Ketika Cinta Bertasbih mungkinkah sesukses AAC

Sukses film AYAT – AYAT CINTA hasil dari adaptasi novel berjudul sama karya Habiburrahman El Shirazy terasa fenomenal. Lebih dari tiga juta pasangan mata penonton rela menyisihkan waktu menyaksikan film garapan sutradara muda berbakat Hanung Bramantyo tersebut. Menyusul itu semua, kembali novel dwilogi best seller karya Habiburrahman El Shirazy berjudul KETIKA CINTA BERTASBIH dibakukan dalam sebuah karya film oleh Sinemart Pictures. Kali ini sutradara kawakan Chaerul Umam dipercaya untuk menginterpretasikan novel yang telah terjual 350.000 copy dalam waktu kurang dari 2 tahun itu Bandingkan dengan AYAT-AYAT CINTA yang mencapai angka 400.000 copy selama 3 tahun.

Dalam sebuah acara press conference di Hotel Sultan, Selasa (25/3) malam, sang novelis Habiburrahman El Shirazy mengatakan pesan cinta yang terkandung dalam karya novelnya kali ini adalah cinta yang membawa pahala dan diridhoi Allah. "Sebuah bentuk cinta yang membawa manfaat atau kebaikan, cinta lawan jenis dalam koridor keagamaan," urainya. Bedanya, kalau AYAT – AYAT CINTA mengintip Indonesia dari Kairo, sebaliknya KETIKA CINTA BERTASBIH mengintip Kairo dari Indonesia.

Novelis berdarah arab yang biasa disapa Kang Abik ini tidak merasa terkesan terburu-buru saat kesuksesan AYAT–AYAT CINTA belumlah pudar novelnya sudah difilmkan kembali. Menurutnya semua ini atas permintaan penonton juga. Di samping itu penandatangan kontrak dengan Sinemart jauh sebelum lauching film AYAT–AYAT CINTA.

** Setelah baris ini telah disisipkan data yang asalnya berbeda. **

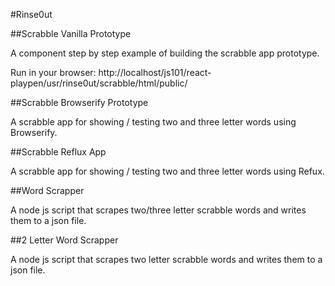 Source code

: #Rinse0ut

##Scrabble Vanilla Prototype

A component step by step example of building the scrabble app prototype.

Run in your browser:
http://localhost/js101/react-playpen/usr/rinse0ut/scrabble/html/public/   

##Scrabble Browserify Prototype

A scrabble app for showing / testing two and three letter words using Browserify.

##Scrabble Reflux App

A scrabble app for showing / testing two and three letter words using Refux.

##Word Scrapper

A node js script that scrapes two/three  letter scrabble words and writes them to a json file.

##2 Letter Word Scrapper

A node js script that scrapes two letter scrabble words and writes them to a json file.
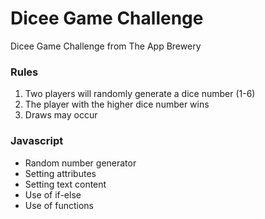 # Dicee Game Challenge
Dicee Game Challenge from The App Brewery


### Rules
1. Two players will randomly generate a dice number (1-6)
2. The player with the higher dice number wins
3. Draws may occur

### Javascript
- Random number generator
- Setting attributes
- Setting text content
- Use of if-else
- Use of functions
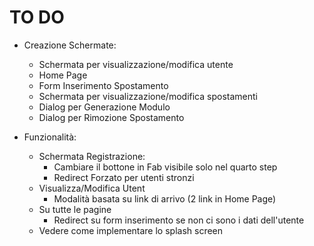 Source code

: # TO DO

- Creazione Schermate:
    - Schermata per visualizzazione/modifica utente
    - Home Page
    - Form Inserimento Spostamento
    - Schermata per visualizzazione/modifica spostamenti
    - Dialog per Generazione Modulo
    - Dialog per Rimozione Spostamento

- Funzionalità:
    - Schermata Registrazione:
        - Cambiare il bottone in Fab visibile solo nel quarto step
        - Redirect Forzato per utenti stronzi
    - Visualizza/Modifica Utent
        - Modalità basata su link di arrivo (2 link in Home Page)
    - Su tutte le pagine
        - Redirect su form inserimento se non ci sono i dati dell'utente
    - Vedere come implementare lo splash screen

"Saya bersyukur film AYAT – AYAT CINTA sangat fenomenal dan ini bisa diikuti dan dihayati anak muda menuju kebaikan. Semua ini merupakan bentuk anugerah Allah untuk menguji saya. Apakah saya tenggelam dalam kufur nikmat atau saya bersyukur pada Allah. Soal puas atau tidak dengan hasil lalu, saya sendiri tidak pernah puas dengan karya novel saya, selalu ingin menjadi lebih baik dan lebih baik lagi. Selama karya saya turut andil dalam negara ini silahkan saja," ujarnya.

Untuk penentuan karakter penting dalam film ini Sinemart akan melakukan audisi secara terbuka. Karena karakter haruslah bisa mendekati keinginan pembaca. Syarat lainnya pemain diharuskan menguasai novel itu sendiri, bermoral bersih dan bisa mengaji. Untuk itu Sinemart akan hunting sampai ke Kairo, agar setting film bisa mendekati karakter novelnya. Untuk ini semua Kang Abik akan dilibatkan untuk penentuan pemain dan penulisan skenario.

Sementara bagi Chaerul Umam tawaran mensutradari film tersebut bak pucuk dicinta ulam tiba. "Sebelum ada tawaran ini, saya sudah membaca novelnya dan berkhayal untuk bisa difilmkan karena konfliknya dalam dan halus. Pucuk dicinta ulam tiba," ujar sutradara terbaik Piala Citra tahun 1992.

Film ini juga menandai kembalinya dia ke dunia film setelah sempat vakum selama kurang lebih sebelas tahun setelah KEJARLAH DAKU KAU KUTANGKAP (1986), TITIAN SERAMBUT DIBELAH TUJUH (1982), NADA DAN DAKWAH (1992) dan FATAHILLAH (1997). "Dalam sebuah karya tidak ada istilah tua dan muda (dibandingkan Hanung Bramatyo), selalu muda. Dan saya optimis karena tema Islam sedang diminati dan sudah lama saya tidak mendapatkan kesempatan seperti ini. Secara pribadi saya optimis, tinggal tunggu takdir," katanya mantap.